Berangkat dengan kemeja, celana panjang bahan, sepatu pantopel layaknya orang kerja dikantoran gua menuju kampus tercinta. Setelan yang sangat langka buat gua. Satu tujuan gua saat sampai di kampus adalah ruang 3B3, karena di sanalah skripsi gua berjudul “Makna Foto Berita Timnas Indonesia U19 di Kualifikasi Piala AFC U19 pada Headline Surat Kabar Bola” akan diuji.

Setelah sekitar satu jam menunggu di ruangan yang setiap menitnya menjadi semakin tegang itu, akhirnya para penguji gua datang. Mereka bertiga dengan satu notulen siap untuk menguji dan memutuskan berhak atau tidaknya 7 orang mahasiswa dan mahasiswi di ruangan tersebut menggunakan gelar S.Ikom di belakang nama mereka.

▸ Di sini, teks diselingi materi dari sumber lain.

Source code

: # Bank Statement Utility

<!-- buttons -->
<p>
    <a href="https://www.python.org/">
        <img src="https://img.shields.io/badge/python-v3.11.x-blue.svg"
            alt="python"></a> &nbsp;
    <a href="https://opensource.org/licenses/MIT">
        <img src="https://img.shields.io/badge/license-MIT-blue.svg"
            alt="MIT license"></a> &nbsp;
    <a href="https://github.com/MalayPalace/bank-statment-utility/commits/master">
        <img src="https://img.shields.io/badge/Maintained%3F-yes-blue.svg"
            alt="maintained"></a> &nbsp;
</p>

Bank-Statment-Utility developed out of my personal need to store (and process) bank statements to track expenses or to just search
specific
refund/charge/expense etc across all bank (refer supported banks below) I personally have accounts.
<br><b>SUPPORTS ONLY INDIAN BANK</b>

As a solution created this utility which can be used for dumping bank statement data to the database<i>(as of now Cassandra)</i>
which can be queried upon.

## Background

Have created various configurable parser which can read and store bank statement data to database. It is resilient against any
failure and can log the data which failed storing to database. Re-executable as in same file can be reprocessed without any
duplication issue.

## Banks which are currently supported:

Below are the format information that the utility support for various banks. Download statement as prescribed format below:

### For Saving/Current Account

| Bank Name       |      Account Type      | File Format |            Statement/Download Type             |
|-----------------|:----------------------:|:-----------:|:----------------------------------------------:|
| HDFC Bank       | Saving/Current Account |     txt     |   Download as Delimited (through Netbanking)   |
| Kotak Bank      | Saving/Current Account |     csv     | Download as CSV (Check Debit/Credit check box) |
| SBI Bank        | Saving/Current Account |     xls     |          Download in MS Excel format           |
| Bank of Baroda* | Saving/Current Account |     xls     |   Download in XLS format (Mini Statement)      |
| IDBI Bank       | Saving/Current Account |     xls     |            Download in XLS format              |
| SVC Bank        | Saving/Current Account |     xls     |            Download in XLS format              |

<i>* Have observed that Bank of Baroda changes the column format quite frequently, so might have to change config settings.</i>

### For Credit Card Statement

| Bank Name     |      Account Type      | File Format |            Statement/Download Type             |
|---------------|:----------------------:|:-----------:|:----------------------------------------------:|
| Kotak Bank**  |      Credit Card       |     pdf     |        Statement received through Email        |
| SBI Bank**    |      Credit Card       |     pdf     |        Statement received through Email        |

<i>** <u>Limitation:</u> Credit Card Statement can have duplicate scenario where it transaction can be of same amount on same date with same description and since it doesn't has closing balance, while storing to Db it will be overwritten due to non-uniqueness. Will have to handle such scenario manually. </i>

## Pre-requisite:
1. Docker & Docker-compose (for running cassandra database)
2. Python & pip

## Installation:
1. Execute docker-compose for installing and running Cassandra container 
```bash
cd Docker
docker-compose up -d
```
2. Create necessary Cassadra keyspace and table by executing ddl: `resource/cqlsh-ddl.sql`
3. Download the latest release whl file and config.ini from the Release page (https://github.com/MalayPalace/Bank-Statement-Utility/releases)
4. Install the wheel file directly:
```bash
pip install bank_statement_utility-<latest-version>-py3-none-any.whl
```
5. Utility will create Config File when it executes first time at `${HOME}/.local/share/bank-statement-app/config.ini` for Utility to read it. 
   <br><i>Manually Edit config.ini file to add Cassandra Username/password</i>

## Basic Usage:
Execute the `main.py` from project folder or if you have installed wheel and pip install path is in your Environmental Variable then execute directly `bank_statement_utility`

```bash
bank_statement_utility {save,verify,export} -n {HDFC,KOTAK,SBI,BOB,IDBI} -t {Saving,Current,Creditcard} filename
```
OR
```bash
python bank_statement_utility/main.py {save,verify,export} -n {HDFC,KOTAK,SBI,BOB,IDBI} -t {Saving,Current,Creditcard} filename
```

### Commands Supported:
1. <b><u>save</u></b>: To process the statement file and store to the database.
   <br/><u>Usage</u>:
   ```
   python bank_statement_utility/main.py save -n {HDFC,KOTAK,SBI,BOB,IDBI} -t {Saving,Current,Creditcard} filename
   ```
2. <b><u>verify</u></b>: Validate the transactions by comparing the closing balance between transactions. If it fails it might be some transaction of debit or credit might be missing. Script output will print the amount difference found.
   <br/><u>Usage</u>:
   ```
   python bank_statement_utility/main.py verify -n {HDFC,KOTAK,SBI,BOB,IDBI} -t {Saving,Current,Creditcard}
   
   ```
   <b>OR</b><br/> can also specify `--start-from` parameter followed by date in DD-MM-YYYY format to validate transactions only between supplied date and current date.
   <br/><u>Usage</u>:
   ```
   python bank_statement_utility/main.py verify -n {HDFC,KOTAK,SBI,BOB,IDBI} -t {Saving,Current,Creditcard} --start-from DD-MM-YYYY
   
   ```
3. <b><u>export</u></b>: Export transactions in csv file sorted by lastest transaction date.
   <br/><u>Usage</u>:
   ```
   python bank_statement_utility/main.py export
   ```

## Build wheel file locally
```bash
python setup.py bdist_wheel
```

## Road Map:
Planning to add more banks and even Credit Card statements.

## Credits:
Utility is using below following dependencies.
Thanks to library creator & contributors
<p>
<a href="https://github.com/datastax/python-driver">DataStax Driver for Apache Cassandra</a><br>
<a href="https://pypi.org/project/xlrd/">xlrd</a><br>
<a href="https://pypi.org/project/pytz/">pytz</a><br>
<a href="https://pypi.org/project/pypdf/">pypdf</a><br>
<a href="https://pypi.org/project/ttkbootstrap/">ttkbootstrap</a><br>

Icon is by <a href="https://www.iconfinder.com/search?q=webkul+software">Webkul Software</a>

Giliran gua tiba, seusai 45 menit peserta pertama diuji. Belum sempat duduk, sebuah celetukan keluar dari ketua sidang yang sekaligus dosen pembimbing gua, “jangan sok ganteng lo”. Seisi ruangan pun tertawa, dan gua Cuma bisa tersenyum nyinyir. Yah itulah, kalimat yang membuat gua santai bersidang. Gua tahu doi karakternya memang begitu. Santai, doyan becanda, dan terbilang dekat dengan mahasiswa. Karena itu juga, gua gak mau ngulang skripsi gua. Belum tentu kan nanti gua dapat ama dia lagi. Kalo dipindahin ke dosen yang nyebelin kan jadi makin males gua.

Sebagai ketua sidang, dosen pembimbing gua punya kesempatan pertama untuk bertanya. Seperti yang udah diceritain teman-teman gua, ia lebih melihat skripsi dari latar belakangnya. Berbagai pertanyaan tentang latar belakang penilitian pun ia ajukan. Gua jawab semua yang gua tahu, sampai akhirnya ia bertanya pada satu halaman.

“coba lo liat halaman 69”, tanyanya. Selagi gua sibuk mencari halaman yang dimaksud, ia bertanya, “kalo mendengar 69 (baca: enam sembilan) apa yang ada dipikiran lo?”.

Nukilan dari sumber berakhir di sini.